## Description of the task
What's needed is the listing below, repeated word for word with no pictures.

## Dataset entries
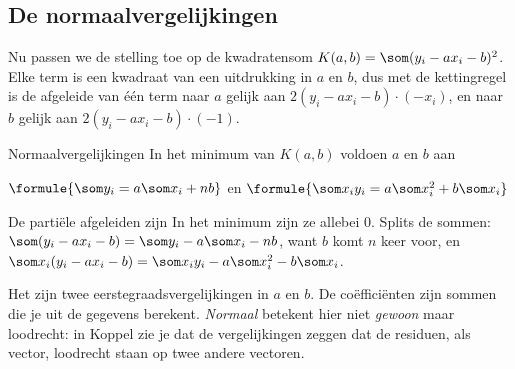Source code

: \begin{oefeningen}
\end{oefeningen}

\subsection{De normaalvergelijkingen}

Nu passen we de stelling toe op de kwadratensom $K(a, b) = \som (y_i - a x_i - b)^2$. Elke term is een kwadraat van een uitdrukking in $a$ en $b$, dus met de kettingregel is de afgeleide van één term naar $a$ gelijk aan $2(y_i - a x_i - b) \cdot (-x_i)$, en naar $b$ gelijk aan $2(y_i - a x_i - b) \cdot (-1)$.

\begin{theorie}
\begin{stelling}{Normaalvergelijkingen}
In het minimum van $K(a, b)$ voldoen $a$ en $b$ aan

\vspace{1mm}
\qquad $\formule{\som y_i = a \som x_i + nb}$ \quad en \quad $\formule{\som x_i y_i = a \som x_i^2 + b \som x_i}$
\end{stelling}

\begin{bewijs}
De partiële afgeleiden zijn
In het minimum zijn ze allebei 0. Splits de sommen: $\som (y_i - a x_i - b) = \som y_i - a\som x_i - nb$, want $b$ komt $n$ keer voor, en $\som x_i(y_i - a x_i - b) = \som x_i y_i - a\som x_i^2 - b\som x_i$.
\end{bewijs}
\end{theorie}

Het zijn twee eerstegraadsvergelijkingen in $a$ en $b$. De coëfficiënten zijn sommen die je uit de gegevens berekent. \textit{Normaal} betekent hier niet \textit{gewoon} maar loodrecht: in Koppel zie je dat de vergelijkingen zeggen dat de residuen, als vector, loodrecht staan op twee andere vectoren.

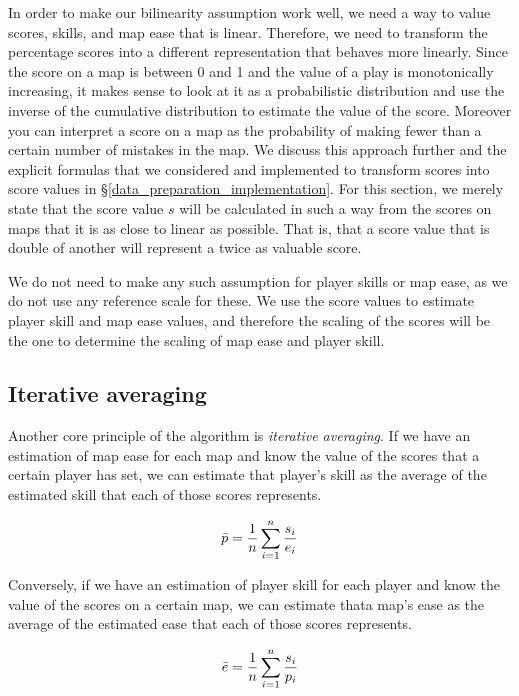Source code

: \documentclass[12pt,a4paper]{article}
\begin{document}
In order to make our bilinearity assumption work well, we need a way to value scores, skills, and map ease that is linear. Therefore, we need to transform the percentage scores into a different representation that behaves more linearly. Since the score on a map is between 0 and 1 and the value of a play is monotonically increasing, it makes sense to look at it as a probabilistic distribution and use the inverse of the cumulative distribution to estimate the value of the score. Moreover you can interpret a score on a map as the probability of making fewer than a certain number of mistakes in the map. We discuss this approach further and the explicit formulas that we considered and implemented to transform scores into score values in \S \ref{data_preparation_implementation}. For this section, we merely state that the score value $s$ will be calculated in such a way from the scores on maps that it is as close to linear as possible. That is, that a score value that is double of another will represent a twice as valuable score.

We do not need to make any such assumption for player skills or map ease, as we do not use any reference scale for these. We use the score values to estimate player skill and map ease values, and therefore the scaling of the scores will be the one to determine the scaling of map ease and player skill.\\

\subsection{Iterative averaging}

Another core principle of the algorithm is {\emph{iterative averaging}}. If we have an estimation of map ease for each map and know the value of the scores that a certain player has set, we can estimate that player's skill as the average of the estimated skill that each of those scores represents.

\begin{equation}
\label{player_skill_averaging}
\bar{p}  = {{1} \over {n}} \sum\limits_{i = 1}^{n} {{s_i} \over {e_i}}
\end{equation}

Conversely, if we have an estimation of player skill for each player and know the value of the scores on a certain map, we can estimate thata map's ease as the average of the estimated ease that each of those scores represents.

\begin{equation}
\label{map_ease_averaging}
\bar{e}  = {{1} \over {n}} \sum\limits_{i = 1}^{n} {{s_i} \over {p_i}}
\end{equation}
\end{document}
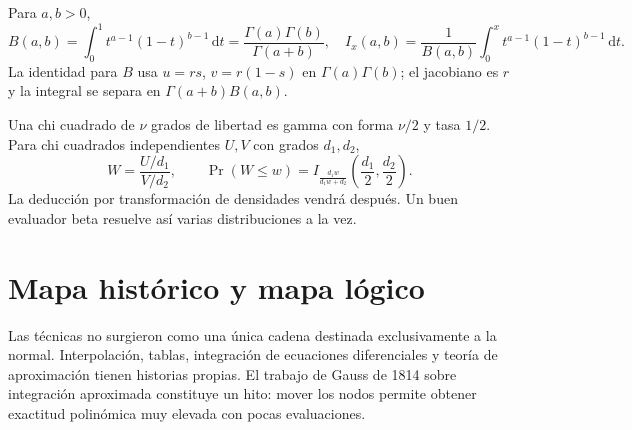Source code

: \documentclass[11pt,a4paper]{article}
\newcommand{\dd}{\,\mathrm d}
\theoremstyle{definition}
\begin{document}
Para $a,b>0$,
\[
B(a,b)=\int_0^1 t^{a-1}(1-t)^{b-1}\dd t
=\frac{\Gamma(a)\Gamma(b)}{\Gamma(a+b)},\quad
I_x(a,b)=\frac1{B(a,b)}\int_0^x t^{a-1}(1-t)^{b-1}\dd t.
\]
La identidad para $B$ usa $u=rs$, $v=r(1-s)$ en $\Gamma(a)\Gamma(b)$; el jacobiano es $r$ y la integral se separa en $\Gamma(a+b)B(a,b)$.

Una chi cuadrado de $\nu$ grados de libertad es gamma con forma $\nu/2$ y tasa $1/2$. Para chi cuadrados independientes $U,V$ con grados $d_1,d_2$,
\[
W=\frac{U/d_1}{V/d_2},\qquad
\Pr(W\le w)=I_{\frac{d_1w}{d_1w+d_2}}\left(\frac{d_1}2,\frac{d_2}2\right).
\]
La deducción por transformación de densidades vendrá después. Un buen evaluador beta resuelve así varias distribuciones a la vez.

\section{Mapa histórico y mapa lógico}
Las técnicas no surgieron como una única cadena destinada exclusivamente a la normal. Interpolación, tablas, integración de ecuaciones diferenciales y teoría de aproximación tienen historias propias. El trabajo de Gauss de 1814 sobre integración aproximada constituye un hito: mover los nodos permite obtener exactitud polinómica muy elevada con pocas evaluaciones.
\end{document}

## Result
Source code

: \begin{oefeningen}
\end{oefeningen}

\subsection{De normaalvergelijkingen}

Nu passen we de stelling toe op de kwadratensom $K(a, b) = \som (y_i - a x_i - b)^2$. Elke term is een kwadraat van een uitdrukking in $a$ en $b$, dus met de kettingregel is de afgeleide van één term naar $a$ gelijk aan $2(y_i - a x_i - b) \cdot (-x_i)$, en naar $b$ gelijk aan $2(y_i - a x_i - b) \cdot (-1)$.

\begin{theorie}
\begin{stelling}{Normaalvergelijkingen}
In het minimum van $K(a, b)$ voldoen $a$ en $b$ aan

\vspace{1mm}
\qquad $\formule{\som y_i = a \som x_i + nb}$ \quad en \quad $\formule{\som x_i y_i = a \som x_i^2 + b \som x_i}$
\end{stelling}

\begin{bewijs}
De partiële afgeleiden zijn
In het minimum zijn ze allebei 0. Splits de sommen: $\som (y_i - a x_i - b) = \som y_i - a\som x_i - nb$, want $b$ komt $n$ keer voor, en $\som x_i(y_i - a x_i - b) = \som x_i y_i - a\som x_i^2 - b\som x_i$.
\end{bewijs}
\end{theorie}

Het zijn twee eerstegraadsvergelijkingen in $a$ en $b$. De coëfficiënten zijn sommen die je uit de gegevens berekent. \textit{Normaal} betekent hier niet \textit{gewoon} maar loodrecht: in Koppel zie je dat de vergelijkingen zeggen dat de residuen, als vector, loodrecht staan op twee andere vectoren.

Source code

: \documentclass[12pt,a4paper]{article}
\begin{document}
In order to make our bilinearity assumption work well, we need a way to value scores, skills, and map ease that is linear. Therefore, we need to transform the percentage scores into a different representation that behaves more linearly. Since the score on a map is between 0 and 1 and the value of a play is monotonically increasing, it makes sense to look at it as a probabilistic distribution and use the inverse of the cumulative distribution to estimate the value of the score. Moreover you can interpret a score on a map as the probability of making fewer than a certain number of mistakes in the map. We discuss this approach further and the explicit formulas that we considered and implemented to transform scores into score values in \S \ref{data_preparation_implementation}. For this section, we merely state that the score value $s$ will be calculated in such a way from the scores on maps that it is as close to linear as possible. That is, that a score value that is double of another will represent a twice as valuable score.

We do not need to make any such assumption for player skills or map ease, as we do not use any reference scale for these. We use the score values to estimate player skill and map ease values, and therefore the scaling of the scores will be the one to determine the scaling of map ease and player skill.\\

\subsection{Iterative averaging}

Another core principle of the algorithm is {\emph{iterative averaging}}. If we have an estimation of map ease for each map and know the value of the scores that a certain player has set, we can estimate that player's skill as the average of the estimated skill that each of those scores represents.

\begin{equation}
\label{player_skill_averaging}
\bar{p}  = {{1} \over {n}} \sum\limits_{i = 1}^{n} {{s_i} \over {e_i}}
\end{equation}

Conversely, if we have an estimation of player skill for each player and know the value of the scores on a certain map, we can estimate thata map's ease as the average of the estimated ease that each of those scores represents.

\begin{equation}
\label{map_ease_averaging}
\bar{e}  = {{1} \over {n}} \sum\limits_{i = 1}^{n} {{s_i} \over {p_i}}
\end{equation}
\end{document}
Source code

: \documentclass[11pt,a4paper]{article}
\newcommand{\dd}{\,\mathrm d}
\theoremstyle{definition}
\begin{document}
Para $a,b>0$,
\[
B(a,b)=\int_0^1 t^{a-1}(1-t)^{b-1}\dd t
=\frac{\Gamma(a)\Gamma(b)}{\Gamma(a+b)},\quad
I_x(a,b)=\frac1{B(a,b)}\int_0^x t^{a-1}(1-t)^{b-1}\dd t.
\]
La identidad para $B$ usa $u=rs$, $v=r(1-s)$ en $\Gamma(a)\Gamma(b)$; el jacobiano es $r$ y la integral se separa en $\Gamma(a+b)B(a,b)$.

Una chi cuadrado de $\nu$ grados de libertad es gamma con forma $\nu/2$ y tasa $1/2$. Para chi cuadrados independientes $U,V$ con grados $d_1,d_2$,
\[
W=\frac{U/d_1}{V/d_2},\qquad
\Pr(W\le w)=I_{\frac{d_1w}{d_1w+d_2}}\left(\frac{d_1}2,\frac{d_2}2\right).
\]
La deducción por transformación de densidades vendrá después. Un buen evaluador beta resuelve así varias distribuciones a la vez.

\section{Mapa histórico y mapa lógico}
Las técnicas no surgieron como una única cadena destinada exclusivamente a la normal. Interpolación, tablas, integración de ecuaciones diferenciales y teoría de aproximación tienen historias propias. El trabajo de Gauss de 1814 sobre integración aproximada constituye un hito: mover los nodos permite obtener exactitud polinómica muy elevada con pocas evaluaciones.
\end{document}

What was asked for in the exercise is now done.